:: Exercise instructions ::
You are asked to filter the data below and copy every line holding "user".

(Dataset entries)
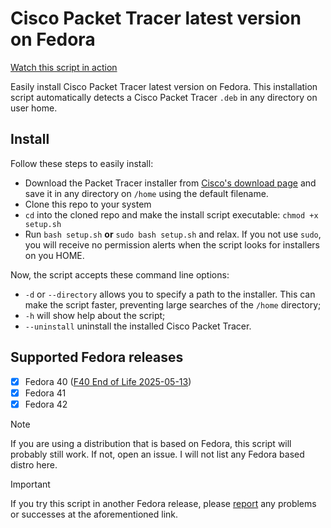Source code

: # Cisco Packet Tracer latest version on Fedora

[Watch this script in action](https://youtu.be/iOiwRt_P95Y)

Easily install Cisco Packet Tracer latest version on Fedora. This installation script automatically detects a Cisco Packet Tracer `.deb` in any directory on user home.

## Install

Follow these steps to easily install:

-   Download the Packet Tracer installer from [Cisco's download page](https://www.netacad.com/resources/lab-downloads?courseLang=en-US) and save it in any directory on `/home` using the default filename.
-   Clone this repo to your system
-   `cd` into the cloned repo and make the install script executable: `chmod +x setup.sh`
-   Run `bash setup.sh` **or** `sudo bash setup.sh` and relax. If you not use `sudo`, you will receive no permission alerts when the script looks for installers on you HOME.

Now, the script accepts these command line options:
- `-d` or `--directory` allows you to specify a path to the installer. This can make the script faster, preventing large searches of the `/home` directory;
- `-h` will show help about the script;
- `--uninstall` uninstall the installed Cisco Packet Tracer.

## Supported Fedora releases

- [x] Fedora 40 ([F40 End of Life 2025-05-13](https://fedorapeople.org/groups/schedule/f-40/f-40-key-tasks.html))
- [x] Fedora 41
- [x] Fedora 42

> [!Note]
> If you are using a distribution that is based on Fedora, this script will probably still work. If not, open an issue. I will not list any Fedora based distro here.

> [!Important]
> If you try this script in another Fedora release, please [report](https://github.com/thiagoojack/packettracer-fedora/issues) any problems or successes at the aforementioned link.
--
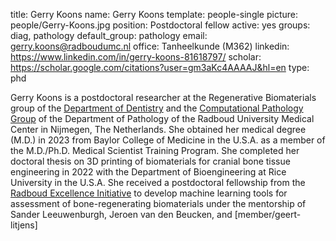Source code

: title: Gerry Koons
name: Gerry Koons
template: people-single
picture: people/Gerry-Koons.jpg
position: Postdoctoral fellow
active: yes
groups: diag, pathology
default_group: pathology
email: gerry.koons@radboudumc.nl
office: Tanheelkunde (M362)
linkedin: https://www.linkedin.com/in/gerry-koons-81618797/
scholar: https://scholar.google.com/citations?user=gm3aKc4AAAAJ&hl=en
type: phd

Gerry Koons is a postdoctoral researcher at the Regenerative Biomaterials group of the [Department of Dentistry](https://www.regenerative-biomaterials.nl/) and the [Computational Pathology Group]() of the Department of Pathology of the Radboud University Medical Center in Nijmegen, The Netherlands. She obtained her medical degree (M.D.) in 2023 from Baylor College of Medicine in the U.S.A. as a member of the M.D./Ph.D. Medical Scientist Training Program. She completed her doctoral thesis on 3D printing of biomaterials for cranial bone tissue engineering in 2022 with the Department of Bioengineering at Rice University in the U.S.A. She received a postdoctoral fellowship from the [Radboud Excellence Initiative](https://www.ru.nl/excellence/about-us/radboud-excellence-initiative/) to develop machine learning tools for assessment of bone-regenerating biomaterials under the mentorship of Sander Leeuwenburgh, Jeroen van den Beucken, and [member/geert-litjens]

:: Task result ::
Easily install Cisco Packet Tracer latest version on Fedora. This installation script automatically detects a Cisco Packet Tracer `.deb` in any directory on user home.
scholar: https://scholar.google.com/citations?user=gm3aKc4AAAAJ&hl=en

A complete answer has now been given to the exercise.